Roll center


The roll center of a vehicle is the notional point at which the cornering forces in the suspension are reacted to the vehicle body.
There are two definitions of roll center. The most commonly used is the geometric roll center; the Society of Automotive Engineers uses a force-based definition.
The location of the geometric roll center is solely dictated by the suspension geometry, and can be found using principles of the instant center of rotation. The SAE's definition of the force based roll center is, "The point in the transverse vertical plane through any pair of wheel centers at which lateral forces may be applied to the sprung mass without producing suspension roll".
The lateral location of the roll center is typically at the center-line of the vehicle when the suspension on the left and right sides of the car are mirror images of each other.
The significance of the roll center can only be appreciated when the vehicle's center of mass is also considered.
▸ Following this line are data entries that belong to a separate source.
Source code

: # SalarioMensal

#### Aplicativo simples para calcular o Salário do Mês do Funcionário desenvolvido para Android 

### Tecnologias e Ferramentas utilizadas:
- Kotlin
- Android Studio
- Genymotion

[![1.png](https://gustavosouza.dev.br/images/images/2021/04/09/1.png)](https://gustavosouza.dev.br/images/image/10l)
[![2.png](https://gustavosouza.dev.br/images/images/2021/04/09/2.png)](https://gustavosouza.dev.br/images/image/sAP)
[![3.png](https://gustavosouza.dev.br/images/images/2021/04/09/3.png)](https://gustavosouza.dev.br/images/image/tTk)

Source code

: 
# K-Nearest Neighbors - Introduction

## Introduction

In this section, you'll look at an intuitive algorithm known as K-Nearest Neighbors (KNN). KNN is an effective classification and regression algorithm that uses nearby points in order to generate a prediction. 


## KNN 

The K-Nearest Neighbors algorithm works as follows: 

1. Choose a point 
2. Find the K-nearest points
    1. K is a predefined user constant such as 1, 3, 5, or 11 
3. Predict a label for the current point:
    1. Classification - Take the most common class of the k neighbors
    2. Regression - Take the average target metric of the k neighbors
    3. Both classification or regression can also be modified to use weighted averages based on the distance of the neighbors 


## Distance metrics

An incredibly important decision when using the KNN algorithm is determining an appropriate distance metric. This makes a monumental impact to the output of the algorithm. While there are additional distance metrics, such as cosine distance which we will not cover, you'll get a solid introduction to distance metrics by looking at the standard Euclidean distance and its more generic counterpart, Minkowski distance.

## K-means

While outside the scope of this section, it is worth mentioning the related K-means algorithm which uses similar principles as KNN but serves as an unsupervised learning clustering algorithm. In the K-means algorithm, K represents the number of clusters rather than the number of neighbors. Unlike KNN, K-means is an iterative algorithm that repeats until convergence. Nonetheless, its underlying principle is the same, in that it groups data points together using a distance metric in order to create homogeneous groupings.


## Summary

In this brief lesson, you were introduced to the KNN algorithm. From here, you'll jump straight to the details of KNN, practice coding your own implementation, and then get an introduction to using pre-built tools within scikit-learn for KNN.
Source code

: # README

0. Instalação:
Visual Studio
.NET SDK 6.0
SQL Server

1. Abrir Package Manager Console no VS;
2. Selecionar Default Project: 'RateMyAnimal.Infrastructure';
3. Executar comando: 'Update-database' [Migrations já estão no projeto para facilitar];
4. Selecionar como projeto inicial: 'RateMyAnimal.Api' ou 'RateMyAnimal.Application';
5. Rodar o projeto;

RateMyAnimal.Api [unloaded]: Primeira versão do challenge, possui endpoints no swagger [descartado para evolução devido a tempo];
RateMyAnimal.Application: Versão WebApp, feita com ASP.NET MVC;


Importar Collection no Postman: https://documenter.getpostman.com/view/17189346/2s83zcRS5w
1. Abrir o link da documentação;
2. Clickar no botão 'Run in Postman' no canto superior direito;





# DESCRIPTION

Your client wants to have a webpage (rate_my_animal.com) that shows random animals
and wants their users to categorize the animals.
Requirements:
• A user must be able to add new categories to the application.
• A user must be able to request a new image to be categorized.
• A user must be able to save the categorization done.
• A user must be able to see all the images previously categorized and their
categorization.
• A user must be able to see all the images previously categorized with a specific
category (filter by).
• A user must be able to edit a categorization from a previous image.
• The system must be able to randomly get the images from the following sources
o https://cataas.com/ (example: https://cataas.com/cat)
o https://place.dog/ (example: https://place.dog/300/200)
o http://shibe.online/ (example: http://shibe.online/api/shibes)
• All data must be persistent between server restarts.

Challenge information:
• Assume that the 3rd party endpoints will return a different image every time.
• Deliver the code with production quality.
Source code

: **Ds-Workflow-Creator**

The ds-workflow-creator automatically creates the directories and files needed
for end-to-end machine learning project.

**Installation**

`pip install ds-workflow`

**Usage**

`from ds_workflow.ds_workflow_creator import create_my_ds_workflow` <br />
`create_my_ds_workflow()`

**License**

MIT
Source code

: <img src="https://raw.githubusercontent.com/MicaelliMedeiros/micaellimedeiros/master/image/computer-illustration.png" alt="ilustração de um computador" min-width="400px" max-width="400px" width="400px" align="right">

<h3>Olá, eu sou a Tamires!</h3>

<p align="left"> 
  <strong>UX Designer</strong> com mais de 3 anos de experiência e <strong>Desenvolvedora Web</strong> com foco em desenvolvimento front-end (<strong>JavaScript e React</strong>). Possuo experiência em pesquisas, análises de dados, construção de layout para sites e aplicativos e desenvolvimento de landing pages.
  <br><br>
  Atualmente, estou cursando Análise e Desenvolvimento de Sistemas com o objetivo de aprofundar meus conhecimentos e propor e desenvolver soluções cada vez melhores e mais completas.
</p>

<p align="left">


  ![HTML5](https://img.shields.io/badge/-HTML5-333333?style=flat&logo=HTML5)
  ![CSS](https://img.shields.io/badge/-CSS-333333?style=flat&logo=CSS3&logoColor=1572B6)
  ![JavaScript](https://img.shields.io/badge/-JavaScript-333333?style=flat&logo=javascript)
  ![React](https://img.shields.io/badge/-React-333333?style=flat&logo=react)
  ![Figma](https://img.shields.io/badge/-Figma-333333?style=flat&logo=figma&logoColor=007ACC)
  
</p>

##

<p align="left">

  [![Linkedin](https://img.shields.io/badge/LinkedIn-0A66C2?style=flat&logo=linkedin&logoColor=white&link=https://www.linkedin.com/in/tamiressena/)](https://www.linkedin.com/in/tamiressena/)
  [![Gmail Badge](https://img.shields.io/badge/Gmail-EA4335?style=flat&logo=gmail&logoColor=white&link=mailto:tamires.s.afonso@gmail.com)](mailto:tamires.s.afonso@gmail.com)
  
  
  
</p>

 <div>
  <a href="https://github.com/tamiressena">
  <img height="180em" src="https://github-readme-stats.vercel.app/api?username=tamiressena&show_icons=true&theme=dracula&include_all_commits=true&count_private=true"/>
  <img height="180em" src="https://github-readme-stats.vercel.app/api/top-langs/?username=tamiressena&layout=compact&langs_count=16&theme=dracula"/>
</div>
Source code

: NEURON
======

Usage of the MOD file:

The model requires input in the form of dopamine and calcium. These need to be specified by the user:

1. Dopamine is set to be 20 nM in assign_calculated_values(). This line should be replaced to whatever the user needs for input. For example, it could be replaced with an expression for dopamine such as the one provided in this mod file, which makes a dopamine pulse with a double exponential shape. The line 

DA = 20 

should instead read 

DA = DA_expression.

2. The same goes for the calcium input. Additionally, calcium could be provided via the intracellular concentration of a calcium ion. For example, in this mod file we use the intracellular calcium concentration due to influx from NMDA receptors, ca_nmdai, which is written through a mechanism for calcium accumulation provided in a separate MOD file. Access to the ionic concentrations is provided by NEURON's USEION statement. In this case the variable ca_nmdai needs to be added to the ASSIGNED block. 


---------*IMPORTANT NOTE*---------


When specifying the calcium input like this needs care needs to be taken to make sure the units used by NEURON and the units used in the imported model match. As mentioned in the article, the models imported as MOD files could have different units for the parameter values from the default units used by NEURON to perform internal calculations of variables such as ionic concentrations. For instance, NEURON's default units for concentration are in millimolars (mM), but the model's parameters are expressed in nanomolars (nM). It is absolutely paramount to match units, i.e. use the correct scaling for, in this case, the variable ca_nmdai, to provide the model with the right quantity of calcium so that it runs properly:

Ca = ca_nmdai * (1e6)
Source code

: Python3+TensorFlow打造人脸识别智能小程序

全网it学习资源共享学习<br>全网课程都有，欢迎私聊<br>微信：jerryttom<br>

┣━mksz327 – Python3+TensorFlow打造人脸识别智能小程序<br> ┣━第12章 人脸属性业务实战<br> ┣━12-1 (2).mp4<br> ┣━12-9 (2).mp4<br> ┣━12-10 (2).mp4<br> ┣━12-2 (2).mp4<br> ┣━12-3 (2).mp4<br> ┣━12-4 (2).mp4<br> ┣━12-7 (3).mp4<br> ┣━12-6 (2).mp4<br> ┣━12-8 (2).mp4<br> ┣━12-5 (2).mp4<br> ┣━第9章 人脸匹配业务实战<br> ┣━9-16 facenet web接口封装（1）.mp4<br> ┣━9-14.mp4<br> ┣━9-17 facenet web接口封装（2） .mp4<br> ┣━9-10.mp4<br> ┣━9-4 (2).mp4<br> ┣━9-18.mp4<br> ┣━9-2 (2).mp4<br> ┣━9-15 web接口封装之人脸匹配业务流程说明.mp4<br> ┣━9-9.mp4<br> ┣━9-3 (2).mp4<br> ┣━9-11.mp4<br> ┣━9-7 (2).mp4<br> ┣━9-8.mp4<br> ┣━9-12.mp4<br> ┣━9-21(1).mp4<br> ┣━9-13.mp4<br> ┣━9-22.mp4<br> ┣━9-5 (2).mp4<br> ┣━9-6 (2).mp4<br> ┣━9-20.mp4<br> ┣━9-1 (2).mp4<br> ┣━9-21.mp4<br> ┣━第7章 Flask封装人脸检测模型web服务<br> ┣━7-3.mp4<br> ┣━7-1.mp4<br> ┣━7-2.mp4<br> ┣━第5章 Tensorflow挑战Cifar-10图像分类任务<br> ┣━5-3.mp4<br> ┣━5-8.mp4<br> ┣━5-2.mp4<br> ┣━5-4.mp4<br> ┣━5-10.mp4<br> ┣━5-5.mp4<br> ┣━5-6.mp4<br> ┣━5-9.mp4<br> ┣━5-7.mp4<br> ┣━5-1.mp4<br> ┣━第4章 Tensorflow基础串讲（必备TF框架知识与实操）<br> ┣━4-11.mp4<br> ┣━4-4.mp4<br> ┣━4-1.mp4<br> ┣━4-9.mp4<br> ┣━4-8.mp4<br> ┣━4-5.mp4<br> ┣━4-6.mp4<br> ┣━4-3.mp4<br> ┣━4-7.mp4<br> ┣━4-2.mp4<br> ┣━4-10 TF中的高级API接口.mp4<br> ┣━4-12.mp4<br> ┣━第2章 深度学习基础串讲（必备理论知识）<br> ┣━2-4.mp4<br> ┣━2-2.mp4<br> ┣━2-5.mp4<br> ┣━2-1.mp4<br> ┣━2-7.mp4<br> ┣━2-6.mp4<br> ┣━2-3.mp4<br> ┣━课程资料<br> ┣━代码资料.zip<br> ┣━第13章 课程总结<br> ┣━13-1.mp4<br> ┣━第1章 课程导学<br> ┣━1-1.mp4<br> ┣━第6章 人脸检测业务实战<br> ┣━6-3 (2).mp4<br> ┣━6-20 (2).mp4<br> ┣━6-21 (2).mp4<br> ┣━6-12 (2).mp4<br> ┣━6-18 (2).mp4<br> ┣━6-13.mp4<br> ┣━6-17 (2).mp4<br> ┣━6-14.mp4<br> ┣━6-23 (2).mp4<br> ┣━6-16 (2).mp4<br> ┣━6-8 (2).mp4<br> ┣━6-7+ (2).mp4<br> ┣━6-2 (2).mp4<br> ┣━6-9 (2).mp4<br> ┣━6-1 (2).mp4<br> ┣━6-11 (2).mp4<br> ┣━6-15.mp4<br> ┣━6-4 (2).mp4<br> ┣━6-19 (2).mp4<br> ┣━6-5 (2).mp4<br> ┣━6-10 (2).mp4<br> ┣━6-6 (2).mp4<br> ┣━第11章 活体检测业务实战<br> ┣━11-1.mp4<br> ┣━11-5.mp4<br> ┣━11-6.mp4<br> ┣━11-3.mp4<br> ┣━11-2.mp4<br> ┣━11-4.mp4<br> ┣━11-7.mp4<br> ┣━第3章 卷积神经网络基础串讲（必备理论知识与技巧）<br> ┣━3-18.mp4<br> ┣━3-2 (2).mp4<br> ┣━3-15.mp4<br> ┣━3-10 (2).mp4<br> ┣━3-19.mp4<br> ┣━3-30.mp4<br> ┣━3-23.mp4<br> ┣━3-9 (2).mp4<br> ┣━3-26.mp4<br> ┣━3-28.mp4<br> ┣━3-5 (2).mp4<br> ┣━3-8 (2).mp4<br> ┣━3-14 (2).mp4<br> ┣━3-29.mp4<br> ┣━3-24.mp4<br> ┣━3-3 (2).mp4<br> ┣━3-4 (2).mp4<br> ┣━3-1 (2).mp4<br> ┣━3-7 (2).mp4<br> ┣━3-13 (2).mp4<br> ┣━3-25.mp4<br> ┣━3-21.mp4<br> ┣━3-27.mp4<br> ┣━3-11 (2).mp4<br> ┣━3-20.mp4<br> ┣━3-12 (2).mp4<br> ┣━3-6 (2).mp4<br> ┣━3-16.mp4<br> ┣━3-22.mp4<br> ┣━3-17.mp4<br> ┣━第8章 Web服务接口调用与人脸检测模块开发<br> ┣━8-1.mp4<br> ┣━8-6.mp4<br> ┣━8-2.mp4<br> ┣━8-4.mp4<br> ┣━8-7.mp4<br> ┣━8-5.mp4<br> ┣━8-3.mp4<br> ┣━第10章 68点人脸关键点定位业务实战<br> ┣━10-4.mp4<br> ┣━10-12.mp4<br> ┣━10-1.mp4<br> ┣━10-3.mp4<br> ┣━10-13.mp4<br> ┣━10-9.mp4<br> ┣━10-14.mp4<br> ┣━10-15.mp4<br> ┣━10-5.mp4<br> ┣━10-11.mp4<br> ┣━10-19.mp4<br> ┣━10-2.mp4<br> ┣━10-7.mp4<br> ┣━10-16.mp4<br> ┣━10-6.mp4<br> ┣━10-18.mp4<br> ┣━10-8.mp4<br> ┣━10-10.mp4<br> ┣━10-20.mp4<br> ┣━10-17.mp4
If there is a difference between the position of the center of mass and the roll center a moment arm is created. When the vehicle experiences angular velocity due to cornering, the size of the moment arm, combined with the stiffness of the springs and anti-roll bars, dictates how much the vehicle will roll. This has other effects too, such as dynamic load transfer.
When we join front and rear roll centers then we get an axis about which the vehicle rolls. The roll of a vehicle also depends upon the location of the roll center from the Center of Gravity, which is also called as roll moment.

Application

When the vehicle rolls the roll centers migrate. It is this movement of roll centers that vehicle dynamics seek to control and in most cases limit. The rapid movement of roll centers when the system experiences small displacements can lead to stability problems with the vehicle. The roll center height has been shown to affect behavior at the initiation of turns such as nimbleness and initial roll control.

Testing methods

Current methods of analyzing individual wheel instant centers have yielded more intuitive results of the effects of non-rolling weight transfer effects. This type of analysis is better known as the lateral-anti method. This is where one takes the individual instant center locations of each corner of the car and then calculates the resultant vertical reaction vector due to lateral force. This value then is taken into account in the calculation of a jacking force and lateral weight transfer. This method works particularly well in circumstances where there are asymmetries in left to right suspension geometry.
The practical equivalent of the above is to push laterally at the tire contact patch and measure the ratio of the change in vertical load to the horizontal force.